PADMAPRABH-THE 6TH TIRTHANKAR

Contents

. Introduction

. Birth and Childhood

. Ascetism

. Nirvana

. Conclusion

Introduction

A Tirthankar is a human being who has attained a highly exalted state due to intense spiritual practices in various lifetimes and signifies the ultimate pure developed state of the soul. Having attained the highest spiritual goal of human life,they help others cross the ocean of Samsara and win freedom against the infinite cycles of birth and death that man has to undergo. According to Jain philosophy Time cycle or the kaalchakra is infinite, it is beginningless and endless. Time is divided into two cycles, Utsarpini and Avsarpini. Utsarpini is progressive which means that during this cycle humanity progresses from its worst to its best in health, ethics, religion and all fields while in Avsarpini humanity moves from its best to worst stage. Aras are the six unequal periods that every Utsarpini and Avsarpini is divided into. At present according to Jainism the fifth Ara of the Avsarpini phase is going on with 19000 yrs approximately until the next Ara. The sixth phase will then begin after this Ara which is supposed to last for approximately 21000 years. This will be followed by the Utsarpini phase which will continue the repetition. Thus it is presumed that there have been infinite sets of 24 Tirthankaras, one for each half of the time cycle which will continue in the future.
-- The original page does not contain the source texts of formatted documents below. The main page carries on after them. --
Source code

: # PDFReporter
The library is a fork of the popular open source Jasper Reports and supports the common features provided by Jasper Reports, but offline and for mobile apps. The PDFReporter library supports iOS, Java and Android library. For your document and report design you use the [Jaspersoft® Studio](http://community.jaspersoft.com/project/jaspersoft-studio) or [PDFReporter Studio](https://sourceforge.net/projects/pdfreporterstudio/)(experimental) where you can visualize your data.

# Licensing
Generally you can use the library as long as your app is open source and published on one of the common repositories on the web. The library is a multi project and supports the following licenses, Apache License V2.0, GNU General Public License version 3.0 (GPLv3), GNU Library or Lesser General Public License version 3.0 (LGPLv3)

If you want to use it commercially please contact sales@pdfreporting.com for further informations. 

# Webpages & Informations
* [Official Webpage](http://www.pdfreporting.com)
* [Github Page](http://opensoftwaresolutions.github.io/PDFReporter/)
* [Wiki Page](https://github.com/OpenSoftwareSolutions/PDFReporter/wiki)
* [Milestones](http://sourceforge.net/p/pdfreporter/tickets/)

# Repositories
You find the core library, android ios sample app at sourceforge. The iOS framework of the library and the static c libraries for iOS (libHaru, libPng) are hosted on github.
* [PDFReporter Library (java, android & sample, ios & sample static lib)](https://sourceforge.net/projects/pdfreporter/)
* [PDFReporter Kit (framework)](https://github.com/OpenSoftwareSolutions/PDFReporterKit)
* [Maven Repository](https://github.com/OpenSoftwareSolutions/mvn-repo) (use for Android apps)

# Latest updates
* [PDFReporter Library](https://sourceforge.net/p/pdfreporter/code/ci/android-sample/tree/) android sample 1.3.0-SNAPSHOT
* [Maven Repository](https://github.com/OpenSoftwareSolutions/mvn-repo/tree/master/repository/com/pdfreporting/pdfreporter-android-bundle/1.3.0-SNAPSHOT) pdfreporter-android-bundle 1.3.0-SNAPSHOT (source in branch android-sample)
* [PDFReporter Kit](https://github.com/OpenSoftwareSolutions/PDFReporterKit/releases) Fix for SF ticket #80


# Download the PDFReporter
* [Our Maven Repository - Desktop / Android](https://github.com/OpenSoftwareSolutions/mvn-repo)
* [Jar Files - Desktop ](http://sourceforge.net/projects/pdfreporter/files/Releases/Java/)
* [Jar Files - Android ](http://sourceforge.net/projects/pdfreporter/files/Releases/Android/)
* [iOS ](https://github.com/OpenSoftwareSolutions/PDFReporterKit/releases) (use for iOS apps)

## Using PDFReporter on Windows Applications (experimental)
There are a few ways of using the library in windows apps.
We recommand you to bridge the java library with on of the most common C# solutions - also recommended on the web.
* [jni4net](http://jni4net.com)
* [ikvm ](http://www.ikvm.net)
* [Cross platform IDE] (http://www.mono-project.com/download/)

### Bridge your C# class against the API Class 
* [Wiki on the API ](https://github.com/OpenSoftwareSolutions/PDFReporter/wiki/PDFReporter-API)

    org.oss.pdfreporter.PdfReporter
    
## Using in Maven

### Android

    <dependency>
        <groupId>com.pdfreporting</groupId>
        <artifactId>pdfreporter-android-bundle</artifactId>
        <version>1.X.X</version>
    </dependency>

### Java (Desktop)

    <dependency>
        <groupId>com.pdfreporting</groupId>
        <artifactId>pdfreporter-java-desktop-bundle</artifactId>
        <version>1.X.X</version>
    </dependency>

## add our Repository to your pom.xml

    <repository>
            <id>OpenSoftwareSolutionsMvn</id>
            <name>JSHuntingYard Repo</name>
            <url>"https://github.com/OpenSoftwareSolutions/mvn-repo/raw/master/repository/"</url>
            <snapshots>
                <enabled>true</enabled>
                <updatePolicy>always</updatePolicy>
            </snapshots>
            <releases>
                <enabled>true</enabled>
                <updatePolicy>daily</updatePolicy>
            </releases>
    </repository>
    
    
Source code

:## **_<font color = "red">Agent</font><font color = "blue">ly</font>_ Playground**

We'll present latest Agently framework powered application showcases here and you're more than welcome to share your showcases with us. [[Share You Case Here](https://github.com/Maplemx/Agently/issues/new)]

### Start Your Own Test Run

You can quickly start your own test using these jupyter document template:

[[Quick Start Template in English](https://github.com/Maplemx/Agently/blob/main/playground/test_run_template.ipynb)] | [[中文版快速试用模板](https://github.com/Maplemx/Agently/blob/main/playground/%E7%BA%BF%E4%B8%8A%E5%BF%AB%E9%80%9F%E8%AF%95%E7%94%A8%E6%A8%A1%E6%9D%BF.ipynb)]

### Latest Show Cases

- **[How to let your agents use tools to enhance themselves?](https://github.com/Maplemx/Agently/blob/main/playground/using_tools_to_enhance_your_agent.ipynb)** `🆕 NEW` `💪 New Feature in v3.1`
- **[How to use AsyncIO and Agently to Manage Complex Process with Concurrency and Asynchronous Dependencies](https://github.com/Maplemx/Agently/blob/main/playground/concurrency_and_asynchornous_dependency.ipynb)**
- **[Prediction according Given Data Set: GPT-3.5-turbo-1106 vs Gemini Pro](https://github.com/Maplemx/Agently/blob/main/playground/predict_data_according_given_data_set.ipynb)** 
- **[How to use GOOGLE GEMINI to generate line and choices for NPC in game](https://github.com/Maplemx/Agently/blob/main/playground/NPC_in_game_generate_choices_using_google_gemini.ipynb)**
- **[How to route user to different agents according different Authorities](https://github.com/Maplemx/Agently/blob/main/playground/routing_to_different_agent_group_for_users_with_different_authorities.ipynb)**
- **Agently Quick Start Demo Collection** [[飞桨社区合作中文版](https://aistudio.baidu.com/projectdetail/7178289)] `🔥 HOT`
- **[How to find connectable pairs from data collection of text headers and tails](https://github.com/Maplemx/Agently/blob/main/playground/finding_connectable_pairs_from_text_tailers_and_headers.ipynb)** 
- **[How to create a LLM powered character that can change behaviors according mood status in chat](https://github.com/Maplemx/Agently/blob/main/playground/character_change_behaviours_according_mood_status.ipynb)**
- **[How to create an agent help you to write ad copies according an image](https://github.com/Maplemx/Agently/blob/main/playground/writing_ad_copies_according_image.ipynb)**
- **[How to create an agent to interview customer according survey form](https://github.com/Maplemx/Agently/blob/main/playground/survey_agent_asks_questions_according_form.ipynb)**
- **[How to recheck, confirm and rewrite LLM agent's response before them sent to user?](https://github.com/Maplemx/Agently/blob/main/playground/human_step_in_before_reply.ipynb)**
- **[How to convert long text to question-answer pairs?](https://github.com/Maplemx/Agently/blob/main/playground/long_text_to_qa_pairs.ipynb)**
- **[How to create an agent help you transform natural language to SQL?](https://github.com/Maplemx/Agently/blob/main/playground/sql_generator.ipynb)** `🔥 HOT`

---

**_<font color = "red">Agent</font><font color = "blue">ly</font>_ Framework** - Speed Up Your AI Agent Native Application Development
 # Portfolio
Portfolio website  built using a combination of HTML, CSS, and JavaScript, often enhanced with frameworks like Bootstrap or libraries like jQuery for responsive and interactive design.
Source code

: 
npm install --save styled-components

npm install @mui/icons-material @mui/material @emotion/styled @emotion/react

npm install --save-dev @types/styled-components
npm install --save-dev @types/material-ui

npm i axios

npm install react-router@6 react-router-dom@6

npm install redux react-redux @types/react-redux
For the purpose of study, only the 24 Tirthankars of the present half cycle are considered.

Birth and childhood

Padmaprabh in his earlier incarnation was King Aparajit who ruled over Susima town in the Purva Videha area. He was a pious and peace loving person. Once listening to a discourse on the goal of human life and its earthly bondage he became detached and taking diksha from Acharya Pihitashrava embraced ascetism. His soul through countless lifetimes had undergone rigorous spiritual penances and achieved an exalted state of enlightenment hence he was reborn as the next Tirthankar. His soul descended into the womb of Queen Sushima, wife of King Dharan of Kaushambi. During her pregnancy, the Queen had a desire to sleep on a bed made up of lotus flowers. It is said that to fulfil her wishes the Gods themselves came down to make arrangements, such was the greatness of the unborn soul. The Queen gave birth to a son on the twelfth day of the dark half of the month of Kartik. Since the new born had a soft pink glow like the lotus, he was named Padmaprabh. As years passed the prince grew up and they got him married. Soon the King handed over the kingdom to his son and retired to the forest to pursue his spiritual practices. Padmaprabh began to rule the Kingdom and also pursued his meditation and other spiritual disciplines. One day during his meditation he glimpsed through his past lives and the purpose of his incarnation.

Ascetism

A spirit of detachment came over him and he embraced ascetism. Sitting under a tree he underwent rigorous penances and on the full moon day of the month of Chaitra under a banyan tree he achieved Omniscience.

Nirvana

He began preaching to people about the goal of human life, the spirit of renunciation and the qualities of non violence, right action, right conduct and right knowledge. After many years of preaching he attained Nirvana on the eleventh day of the dark half of the month of Margashirsh.

Conclusion

Bhagavan Padmaprabh preached the qualities of compassion, brotherhood and exhorted the people to realise their true potential and to break the infinite cycles of birth and death by undergoing spiritual penances and practices. He advised them to realise the true goal of human life and not get carried away by attachment and desire for sensual pleasures. Such exalted souls are born for redeeming mankind and their pure and high levels of spiritual attainment sanctify everyone and every place they go to and India owes her spiritual prowess to such highly realised souls who have been born from time to time to liberate mankind.